BEGINNING next year, China will be launching a series of satellites to monitor all vessels in the disputed South China Sea, especially near artificial reefs built by Beijing.
According to the South China Morning Post, the satellites will be able to track water conditions and traffic, and allow Beijing to reinforce “national sovereignty” throughout the disputed waters.
As part of the so-called Hainan satellite constellation system, the country will be launching six optical satellites, two hyperspectral satellites and two radar satellites allowing real-time watch over the waters and monitor key areas several times a day.
Sanya Institute of Remote Sensing director Yang Tianliang said authorities based in Hainan would be able to respond faster to emergencies by using the new system, making administration of the South China Sea more effective.
The satellite system will also allow China improve its exploration and development of the resource-rich waters, the report said.
“Each reef and island, as well as each vessel in the South China Sea, will be under the watch of the ‘space eyes’,” Yang was quoted as saying.
“The system will [reinforce] national sovereignty, protection of fisheries, and marine search and rescue.”
Due for completion by 2021, the programme is being executed by the Chinese Academy of Sciences.
The first phase will involve the launch of three optical satellites equipped with optical remote sensors, a ship identification system, and cameras that could monitor the water conditions, in the second half of next year. The cameras in the first batch of satellites are able to focus on large and mid-sized vessels.
When the programme was launched in December, Yang said the satellites would have a “seamless monitoring and receiving system” of tropical regions.
“This is will cover most of the Maritime Silk Road area.”
China is making competing claims with Taiwan, the Philippines, Malaysia, Vietnam and Brunei over control of the Spratly archipelago, where Beijing transformed organic reefs into artificial islands.
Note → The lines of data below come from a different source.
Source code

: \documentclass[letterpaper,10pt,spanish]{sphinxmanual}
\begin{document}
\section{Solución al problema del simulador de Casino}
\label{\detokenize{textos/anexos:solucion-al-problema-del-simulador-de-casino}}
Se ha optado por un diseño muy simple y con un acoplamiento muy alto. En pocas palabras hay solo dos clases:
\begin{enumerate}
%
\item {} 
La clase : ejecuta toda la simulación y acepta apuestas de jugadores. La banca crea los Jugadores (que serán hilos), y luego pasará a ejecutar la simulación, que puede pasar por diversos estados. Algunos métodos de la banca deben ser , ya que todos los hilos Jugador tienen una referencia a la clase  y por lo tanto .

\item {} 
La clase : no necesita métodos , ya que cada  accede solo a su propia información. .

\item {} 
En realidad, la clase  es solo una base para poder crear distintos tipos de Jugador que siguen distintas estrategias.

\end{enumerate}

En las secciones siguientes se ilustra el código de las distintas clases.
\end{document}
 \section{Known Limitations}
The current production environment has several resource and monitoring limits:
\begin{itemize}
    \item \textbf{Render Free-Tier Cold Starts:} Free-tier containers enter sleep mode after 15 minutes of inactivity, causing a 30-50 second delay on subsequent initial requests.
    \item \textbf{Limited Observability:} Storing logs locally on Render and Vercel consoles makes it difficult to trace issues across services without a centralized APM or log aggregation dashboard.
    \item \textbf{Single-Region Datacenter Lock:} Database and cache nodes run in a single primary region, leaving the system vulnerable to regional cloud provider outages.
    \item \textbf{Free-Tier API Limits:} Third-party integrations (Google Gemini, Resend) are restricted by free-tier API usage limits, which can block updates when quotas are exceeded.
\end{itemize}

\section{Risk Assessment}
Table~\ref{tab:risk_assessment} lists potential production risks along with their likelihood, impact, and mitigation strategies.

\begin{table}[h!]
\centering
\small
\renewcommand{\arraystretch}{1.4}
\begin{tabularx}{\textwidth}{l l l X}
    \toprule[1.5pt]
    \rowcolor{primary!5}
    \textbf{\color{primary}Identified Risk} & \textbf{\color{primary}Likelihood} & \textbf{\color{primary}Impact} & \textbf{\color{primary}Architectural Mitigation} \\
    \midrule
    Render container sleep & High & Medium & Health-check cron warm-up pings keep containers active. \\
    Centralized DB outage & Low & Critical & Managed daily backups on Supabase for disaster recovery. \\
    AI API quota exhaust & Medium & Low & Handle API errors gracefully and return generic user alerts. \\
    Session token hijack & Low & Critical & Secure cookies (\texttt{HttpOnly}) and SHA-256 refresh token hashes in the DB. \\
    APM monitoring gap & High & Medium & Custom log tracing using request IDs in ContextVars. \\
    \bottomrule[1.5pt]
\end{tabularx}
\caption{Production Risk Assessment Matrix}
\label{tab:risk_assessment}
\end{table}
The man-made reefs are said to double-up as military facilities.
The South China Sea is widely considered a strategic area for the region and the world, given its position as a vital sea passage through which US$5.3 trillion worth of trade passes every year.
According to the United States Energy Information Administration, about a third of global crude oil and more than half of LNG trade traverses the South China Sea.
Aside from being a strategic sealane of communication, the passageway is also believed to have a wide deposit of proven and possible oil resources – a whopping 11 billion barrels’ worth.